Reviews Devin Townsend Project Epicloud

Devin Townsend Project

Epicloud

You may never suspect it, but listening to the catalogue of Canadian musician Devin Townsend will cause you to run the gamut of extreme metal, new age, arena rock, ambient, and somehow even more. His last four albums, released under the Devin Townsend Project moniker, were supposed to be an exploration of the vastness of his artistic abilities, and they certainly lived up to that billing, covering hard rock, pop dance, progressive metal, and soft ambient. Of course, throughout all of this stylistic experimentation, there was just one thing missing: the huge heavy metal that put Townsend on the map in the first place. As if to fill that void, a fifth album, Epicloud, was appended to the tetralogy, and though it was originally conceived as a quick collection of song ideas to get out of the way while working on Z2, it turned out much bigger than anyone expected it to be.

If you've listened any of Townsend's big and heavy albums, like Ocean Machine: Biomech or Addicted, you know he has a propensity for writing music that pulls at the most guttural of musical instincts we posses, reaching the listener and becoming enjoyable on a level that's almost physical in its primality. It should come as no surprise then that Epicloud is true to its name, brimming with intensity, full of heavily melodic compositions, and artfully-overdone in its instrumentation. All of this is done exactly to entrap the listener in its catchy, bouncy grasp. There are two sides to this coin: on one hand, the music isn't as challenging or unpredictable as his more progressive works with Ziltoid the Omniscient or Deconstruction. On the other, since it plays to some of our basest and most basic desires, the music is always enjoyable, compelling you to headbang on an instinctual level. The melodies are big and powerful, full to the brim wit gratifying resolutions; the songs are simply constructed, using predictable traditional song structures to build up expectations and intensity; the instrumentation is nearly symphonic in its largesse, featuring a gospel choir, brass section, string section, and the fantastic pop vocals of Anneke van Giersbergen; in short, everything about this album is designed to get you fucking pumped or die trying. It's designed to bring about the most orgasmic musical catharsis you've ever had.

And through all of that, Townsend never remains staid; the songs constantly evolve and change over the course of the album, creating a full-length piece that feels satisfying and developed. Songs like “Liberation”, “Save Our Now”, and “Hold On” \were written to be played in huge stadiums to mosh pits of dancing metalheads—they exude the melodic intentions of arena rock bands like Journey and REO Speedwagon combined with Townsend's penchant for the thickness of traditional heavy metal bands like Metallica.

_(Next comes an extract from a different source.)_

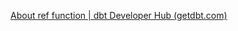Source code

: [About ref function | dbt Developer Hub (getdbt.com)](https://docs.getdbt.com/reference/dbt-jinja-functions/ref#forcing-dependencies)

Tracks like 'Grace”, “More!”, and the rerecording of his earlier track “Kingdom” reach further into the annals of heavy metal, betraying Townsend's admiration for bands like Meshuggah with their uncompromising heaviness and heavily rhythmic streams of chugging. And, of course, there are some lighter explorations in “Lessons” and “Divine” to break up the pace here and there, pointing towards the contrast of intensity that is ever-present in Townsend's work.

The only downsides I can find with this album are with some individual songs, and even then, “Lucky Animals” is the only one that really sticks out like a sore thumb, sounding like a misguidedly bouncy tune that aimed for levity and landed squarely on annoyance. The way the song utilizes the same two phrases repeated over and over with very little innovation or movement is incredibly grating, not to mention uncharacteristically shoddy writing for Townsend. A few other tracks also aren't quite up to par for Townsend, including the surprisingly lacklustre ballad “Where We Belong”. But on the whole, the album still tends to be amazing, and a few missed shots here and there don't mar the overall experience at all.

While I admit I wasn't that impressed with the original Devin Townsend Project albums, Epicloud is a welcome addendum, and without a doubt the strongest release for the (now) pentalogy. If you were feeling a bit let down by some of Townsend's latest releases or really yearning for a return to form, you must give Epicloud a listen—it's easily a contender for the best heavy metal album this year. And if you haven't been introduced to the catalogue of this fantastic musician yet, there's no better place or time to start.